### [Work order]
Given the records below, pull every line with the word "Коши" into the answer.

** Opening Information shown block **

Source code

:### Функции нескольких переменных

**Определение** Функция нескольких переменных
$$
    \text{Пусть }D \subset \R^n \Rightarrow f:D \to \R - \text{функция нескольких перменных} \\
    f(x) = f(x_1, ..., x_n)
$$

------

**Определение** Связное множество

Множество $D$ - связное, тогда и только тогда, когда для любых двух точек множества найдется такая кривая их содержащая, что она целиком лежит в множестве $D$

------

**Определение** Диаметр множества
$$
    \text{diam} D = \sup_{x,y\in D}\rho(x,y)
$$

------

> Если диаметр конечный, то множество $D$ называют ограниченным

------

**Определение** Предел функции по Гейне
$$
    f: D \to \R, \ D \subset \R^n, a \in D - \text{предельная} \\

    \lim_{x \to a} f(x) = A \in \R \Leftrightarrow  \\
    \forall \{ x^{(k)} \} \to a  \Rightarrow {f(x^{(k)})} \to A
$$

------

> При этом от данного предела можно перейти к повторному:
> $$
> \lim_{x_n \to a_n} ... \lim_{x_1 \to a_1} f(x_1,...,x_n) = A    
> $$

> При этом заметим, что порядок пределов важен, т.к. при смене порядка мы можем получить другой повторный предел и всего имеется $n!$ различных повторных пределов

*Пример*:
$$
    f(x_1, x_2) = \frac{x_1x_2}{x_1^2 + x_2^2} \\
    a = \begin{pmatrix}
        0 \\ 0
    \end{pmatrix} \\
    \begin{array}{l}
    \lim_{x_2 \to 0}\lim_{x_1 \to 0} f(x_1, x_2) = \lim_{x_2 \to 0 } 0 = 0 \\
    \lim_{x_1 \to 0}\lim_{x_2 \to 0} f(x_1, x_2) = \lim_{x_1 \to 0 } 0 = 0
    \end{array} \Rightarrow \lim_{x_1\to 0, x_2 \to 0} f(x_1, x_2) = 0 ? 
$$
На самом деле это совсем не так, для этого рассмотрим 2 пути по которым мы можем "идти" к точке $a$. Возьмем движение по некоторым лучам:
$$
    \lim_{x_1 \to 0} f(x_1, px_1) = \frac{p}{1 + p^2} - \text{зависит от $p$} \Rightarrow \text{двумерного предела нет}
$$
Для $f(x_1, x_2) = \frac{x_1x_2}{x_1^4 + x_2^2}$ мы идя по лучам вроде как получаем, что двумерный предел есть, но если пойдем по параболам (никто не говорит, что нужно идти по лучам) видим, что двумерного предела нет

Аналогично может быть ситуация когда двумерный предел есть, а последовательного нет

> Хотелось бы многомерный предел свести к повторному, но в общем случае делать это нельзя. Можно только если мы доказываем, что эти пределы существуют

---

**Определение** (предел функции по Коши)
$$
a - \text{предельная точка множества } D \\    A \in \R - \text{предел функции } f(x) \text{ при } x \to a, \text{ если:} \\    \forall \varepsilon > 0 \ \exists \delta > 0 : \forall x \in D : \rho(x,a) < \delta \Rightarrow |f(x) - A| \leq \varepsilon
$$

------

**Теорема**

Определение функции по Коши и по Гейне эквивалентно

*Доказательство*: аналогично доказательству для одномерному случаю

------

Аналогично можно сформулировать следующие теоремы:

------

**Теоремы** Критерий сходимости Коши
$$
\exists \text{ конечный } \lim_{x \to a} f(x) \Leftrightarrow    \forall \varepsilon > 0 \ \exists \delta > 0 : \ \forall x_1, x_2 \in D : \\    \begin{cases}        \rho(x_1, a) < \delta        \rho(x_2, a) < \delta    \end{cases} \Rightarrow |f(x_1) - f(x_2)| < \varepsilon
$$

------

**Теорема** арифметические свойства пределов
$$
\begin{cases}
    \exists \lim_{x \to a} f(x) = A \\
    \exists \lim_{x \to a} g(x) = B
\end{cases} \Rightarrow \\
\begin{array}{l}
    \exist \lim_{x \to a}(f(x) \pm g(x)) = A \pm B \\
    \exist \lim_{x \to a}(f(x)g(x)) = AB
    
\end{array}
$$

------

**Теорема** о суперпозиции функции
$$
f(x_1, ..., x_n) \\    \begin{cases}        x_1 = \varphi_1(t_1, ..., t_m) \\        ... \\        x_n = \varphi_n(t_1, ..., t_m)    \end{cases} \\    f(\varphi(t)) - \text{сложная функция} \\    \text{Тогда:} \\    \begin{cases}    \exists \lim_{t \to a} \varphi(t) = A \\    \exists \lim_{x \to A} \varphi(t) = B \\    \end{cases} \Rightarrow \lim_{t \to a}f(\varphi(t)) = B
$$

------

** Closing Information shown block **

### [Your solution]
**Определение** (предел функции по Коши)
Определение функции по Коши и по Гейне эквивалентно
**Теоремы** Критерий сходимости Коши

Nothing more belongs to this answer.